## WORK TO BE COMPLETED
The records below hold a stretch from the line with "<td>内容</td>" through the line with "The **General Data"; return exactly those lines, ends included, and nothing more.

*** RECORD EXTRACTS

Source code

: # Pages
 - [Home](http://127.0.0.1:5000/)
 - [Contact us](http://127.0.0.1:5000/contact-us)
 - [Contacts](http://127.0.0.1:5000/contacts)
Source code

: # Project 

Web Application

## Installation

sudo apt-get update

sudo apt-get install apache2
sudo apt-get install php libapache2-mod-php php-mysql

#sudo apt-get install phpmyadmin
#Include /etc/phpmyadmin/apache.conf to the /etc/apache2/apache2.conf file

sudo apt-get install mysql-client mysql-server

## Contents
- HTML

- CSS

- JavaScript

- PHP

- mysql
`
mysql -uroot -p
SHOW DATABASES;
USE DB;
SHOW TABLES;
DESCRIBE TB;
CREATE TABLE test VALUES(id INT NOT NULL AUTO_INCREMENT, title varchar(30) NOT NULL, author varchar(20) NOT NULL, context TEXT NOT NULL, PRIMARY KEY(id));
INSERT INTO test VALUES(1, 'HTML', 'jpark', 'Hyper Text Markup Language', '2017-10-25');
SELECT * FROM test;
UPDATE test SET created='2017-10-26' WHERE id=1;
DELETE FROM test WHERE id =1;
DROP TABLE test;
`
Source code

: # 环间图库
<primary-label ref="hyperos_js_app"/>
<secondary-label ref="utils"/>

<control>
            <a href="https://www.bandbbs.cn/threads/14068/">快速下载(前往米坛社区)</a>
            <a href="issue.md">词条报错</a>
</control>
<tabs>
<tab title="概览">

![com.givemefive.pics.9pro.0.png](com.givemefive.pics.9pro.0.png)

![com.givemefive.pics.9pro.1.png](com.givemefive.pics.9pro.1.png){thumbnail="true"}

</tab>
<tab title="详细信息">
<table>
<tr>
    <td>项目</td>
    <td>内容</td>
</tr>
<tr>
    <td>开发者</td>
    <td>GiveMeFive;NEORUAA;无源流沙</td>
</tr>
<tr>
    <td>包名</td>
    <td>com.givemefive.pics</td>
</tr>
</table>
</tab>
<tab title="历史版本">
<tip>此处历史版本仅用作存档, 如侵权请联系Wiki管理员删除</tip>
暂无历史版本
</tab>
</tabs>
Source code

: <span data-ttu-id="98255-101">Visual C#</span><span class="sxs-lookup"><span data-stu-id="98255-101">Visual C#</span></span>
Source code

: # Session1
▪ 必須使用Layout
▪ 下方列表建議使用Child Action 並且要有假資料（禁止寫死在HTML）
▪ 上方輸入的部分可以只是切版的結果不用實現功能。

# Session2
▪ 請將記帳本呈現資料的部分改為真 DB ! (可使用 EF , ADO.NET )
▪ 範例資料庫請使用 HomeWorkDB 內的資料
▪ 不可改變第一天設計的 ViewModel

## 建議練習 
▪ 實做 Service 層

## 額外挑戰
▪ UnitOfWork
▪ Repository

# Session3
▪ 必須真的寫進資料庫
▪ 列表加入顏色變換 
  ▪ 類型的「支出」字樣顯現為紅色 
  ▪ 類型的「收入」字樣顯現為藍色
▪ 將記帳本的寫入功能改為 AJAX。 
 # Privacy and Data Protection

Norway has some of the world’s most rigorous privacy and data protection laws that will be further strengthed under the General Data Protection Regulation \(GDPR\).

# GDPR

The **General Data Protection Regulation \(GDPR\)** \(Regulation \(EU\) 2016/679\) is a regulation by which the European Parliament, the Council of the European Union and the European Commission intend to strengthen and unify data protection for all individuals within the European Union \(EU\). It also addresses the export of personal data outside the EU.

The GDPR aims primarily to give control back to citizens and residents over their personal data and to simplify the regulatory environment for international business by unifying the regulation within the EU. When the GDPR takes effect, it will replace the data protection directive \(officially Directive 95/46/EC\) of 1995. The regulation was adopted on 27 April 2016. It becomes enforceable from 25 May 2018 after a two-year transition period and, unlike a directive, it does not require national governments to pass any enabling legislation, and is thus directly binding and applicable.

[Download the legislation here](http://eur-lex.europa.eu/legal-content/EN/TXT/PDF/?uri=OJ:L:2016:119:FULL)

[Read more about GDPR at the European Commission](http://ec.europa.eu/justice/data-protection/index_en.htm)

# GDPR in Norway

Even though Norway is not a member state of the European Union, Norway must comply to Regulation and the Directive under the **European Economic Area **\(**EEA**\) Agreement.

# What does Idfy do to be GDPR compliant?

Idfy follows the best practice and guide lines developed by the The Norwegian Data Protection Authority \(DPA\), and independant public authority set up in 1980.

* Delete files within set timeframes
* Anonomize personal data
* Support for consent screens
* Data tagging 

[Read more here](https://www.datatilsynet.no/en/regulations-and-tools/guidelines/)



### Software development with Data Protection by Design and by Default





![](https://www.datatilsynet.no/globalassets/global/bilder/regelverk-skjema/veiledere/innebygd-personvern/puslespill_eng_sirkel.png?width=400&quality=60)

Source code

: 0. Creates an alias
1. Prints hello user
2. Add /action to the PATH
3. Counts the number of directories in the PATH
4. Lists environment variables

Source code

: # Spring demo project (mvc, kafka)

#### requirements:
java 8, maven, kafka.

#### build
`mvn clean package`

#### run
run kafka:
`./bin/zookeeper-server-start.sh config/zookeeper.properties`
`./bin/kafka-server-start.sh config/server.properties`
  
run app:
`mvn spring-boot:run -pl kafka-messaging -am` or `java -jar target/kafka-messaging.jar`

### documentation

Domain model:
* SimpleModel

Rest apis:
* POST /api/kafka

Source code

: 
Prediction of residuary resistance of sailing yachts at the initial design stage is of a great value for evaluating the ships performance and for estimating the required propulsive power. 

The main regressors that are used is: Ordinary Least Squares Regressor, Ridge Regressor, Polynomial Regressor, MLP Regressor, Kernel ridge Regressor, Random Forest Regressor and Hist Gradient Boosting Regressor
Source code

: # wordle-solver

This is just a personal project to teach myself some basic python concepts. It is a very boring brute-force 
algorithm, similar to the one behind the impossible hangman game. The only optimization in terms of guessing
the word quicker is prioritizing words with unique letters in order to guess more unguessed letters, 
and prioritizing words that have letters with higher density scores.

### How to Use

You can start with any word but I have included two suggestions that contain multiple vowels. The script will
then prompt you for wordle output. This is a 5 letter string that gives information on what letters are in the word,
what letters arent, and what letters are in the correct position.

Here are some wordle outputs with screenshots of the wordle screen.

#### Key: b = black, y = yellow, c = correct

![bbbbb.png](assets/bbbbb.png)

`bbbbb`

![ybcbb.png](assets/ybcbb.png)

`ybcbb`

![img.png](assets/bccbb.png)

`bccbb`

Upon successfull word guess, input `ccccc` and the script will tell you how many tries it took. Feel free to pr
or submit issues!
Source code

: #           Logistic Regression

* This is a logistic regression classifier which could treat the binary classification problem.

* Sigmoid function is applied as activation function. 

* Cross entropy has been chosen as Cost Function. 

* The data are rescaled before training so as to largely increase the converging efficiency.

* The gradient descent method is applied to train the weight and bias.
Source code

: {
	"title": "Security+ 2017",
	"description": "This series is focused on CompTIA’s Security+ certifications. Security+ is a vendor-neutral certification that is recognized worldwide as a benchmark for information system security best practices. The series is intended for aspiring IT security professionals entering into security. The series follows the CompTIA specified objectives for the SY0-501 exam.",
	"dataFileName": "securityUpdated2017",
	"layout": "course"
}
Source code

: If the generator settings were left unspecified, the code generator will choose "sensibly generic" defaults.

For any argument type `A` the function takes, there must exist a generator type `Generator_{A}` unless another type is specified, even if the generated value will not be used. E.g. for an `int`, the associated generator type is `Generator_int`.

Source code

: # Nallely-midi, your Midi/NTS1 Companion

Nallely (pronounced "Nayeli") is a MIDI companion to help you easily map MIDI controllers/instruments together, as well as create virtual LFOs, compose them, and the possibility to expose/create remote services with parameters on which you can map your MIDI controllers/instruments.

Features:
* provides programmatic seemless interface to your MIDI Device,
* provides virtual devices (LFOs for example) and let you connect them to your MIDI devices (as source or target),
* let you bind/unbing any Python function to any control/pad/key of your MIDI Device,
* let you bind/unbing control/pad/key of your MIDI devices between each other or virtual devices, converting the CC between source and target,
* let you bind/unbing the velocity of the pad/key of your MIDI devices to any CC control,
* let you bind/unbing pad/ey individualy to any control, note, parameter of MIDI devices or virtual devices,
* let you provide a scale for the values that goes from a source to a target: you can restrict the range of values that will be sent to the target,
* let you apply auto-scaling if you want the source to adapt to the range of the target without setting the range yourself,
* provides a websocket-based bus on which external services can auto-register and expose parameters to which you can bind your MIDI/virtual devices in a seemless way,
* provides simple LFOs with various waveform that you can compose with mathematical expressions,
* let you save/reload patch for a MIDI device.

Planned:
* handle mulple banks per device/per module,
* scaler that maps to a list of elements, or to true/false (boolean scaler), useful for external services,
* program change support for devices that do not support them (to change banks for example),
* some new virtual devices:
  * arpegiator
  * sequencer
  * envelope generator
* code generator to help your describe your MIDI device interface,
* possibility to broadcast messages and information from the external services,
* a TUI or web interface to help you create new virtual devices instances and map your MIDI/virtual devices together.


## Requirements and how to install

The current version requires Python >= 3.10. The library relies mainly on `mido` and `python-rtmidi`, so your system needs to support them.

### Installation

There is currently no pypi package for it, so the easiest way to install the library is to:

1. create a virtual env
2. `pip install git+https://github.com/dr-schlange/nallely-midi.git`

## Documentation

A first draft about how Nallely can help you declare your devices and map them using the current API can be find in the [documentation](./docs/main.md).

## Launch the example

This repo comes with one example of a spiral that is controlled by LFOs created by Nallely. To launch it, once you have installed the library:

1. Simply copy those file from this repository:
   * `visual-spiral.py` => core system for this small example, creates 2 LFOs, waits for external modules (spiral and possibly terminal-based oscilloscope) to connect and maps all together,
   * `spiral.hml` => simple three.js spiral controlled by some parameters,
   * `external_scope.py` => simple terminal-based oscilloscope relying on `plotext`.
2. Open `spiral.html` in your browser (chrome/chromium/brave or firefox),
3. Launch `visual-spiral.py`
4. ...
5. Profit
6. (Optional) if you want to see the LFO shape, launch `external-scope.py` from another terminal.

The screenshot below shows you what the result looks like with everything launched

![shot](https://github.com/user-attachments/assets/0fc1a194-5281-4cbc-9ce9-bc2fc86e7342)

******

## EXERCISE SOLUTION
    <td>内容</td>
</tr>
<tr>
    <td>开发者</td>
    <td>GiveMeFive;NEORUAA;无源流沙</td>
</tr>
<tr>
    <td>包名</td>
    <td>com.givemefive.pics</td>
</tr>
</table>
</tab>
<tab title="历史版本">
<tip>此处历史版本仅用作存档, 如侵权请联系Wiki管理员删除</tip>
暂无历史版本
</tab>
</tabs>
Source code

: <span data-ttu-id="98255-101">Visual C#</span><span class="sxs-lookup"><span data-stu-id="98255-101">Visual C#</span></span>
Source code

: # Session1
▪ 必須使用Layout
▪ 下方列表建議使用Child Action 並且要有假資料（禁止寫死在HTML）
▪ 上方輸入的部分可以只是切版的結果不用實現功能。

# Session2
▪ 請將記帳本呈現資料的部分改為真 DB ! (可使用 EF , ADO.NET )
▪ 範例資料庫請使用 HomeWorkDB 內的資料
▪ 不可改變第一天設計的 ViewModel

## 建議練習 
▪ 實做 Service 層

## 額外挑戰
▪ UnitOfWork
▪ Repository

# Session3
▪ 必須真的寫進資料庫
▪ 列表加入顏色變換 
  ▪ 類型的「支出」字樣顯現為紅色 
  ▪ 類型的「收入」字樣顯現為藍色
▪ 將記帳本的寫入功能改為 AJAX。 
 # Privacy and Data Protection

Norway has some of the world’s most rigorous privacy and data protection laws that will be further strengthed under the General Data Protection Regulation \(GDPR\).

# GDPR

The **General Data Protection Regulation \(GDPR\)** \(Regulation \(EU\) 2016/679\) is a regulation by which the European Parliament, the Council of the European Union and the European Commission intend to strengthen and unify data protection for all individuals within the European Union \(EU\). It also addresses the export of personal data outside the EU.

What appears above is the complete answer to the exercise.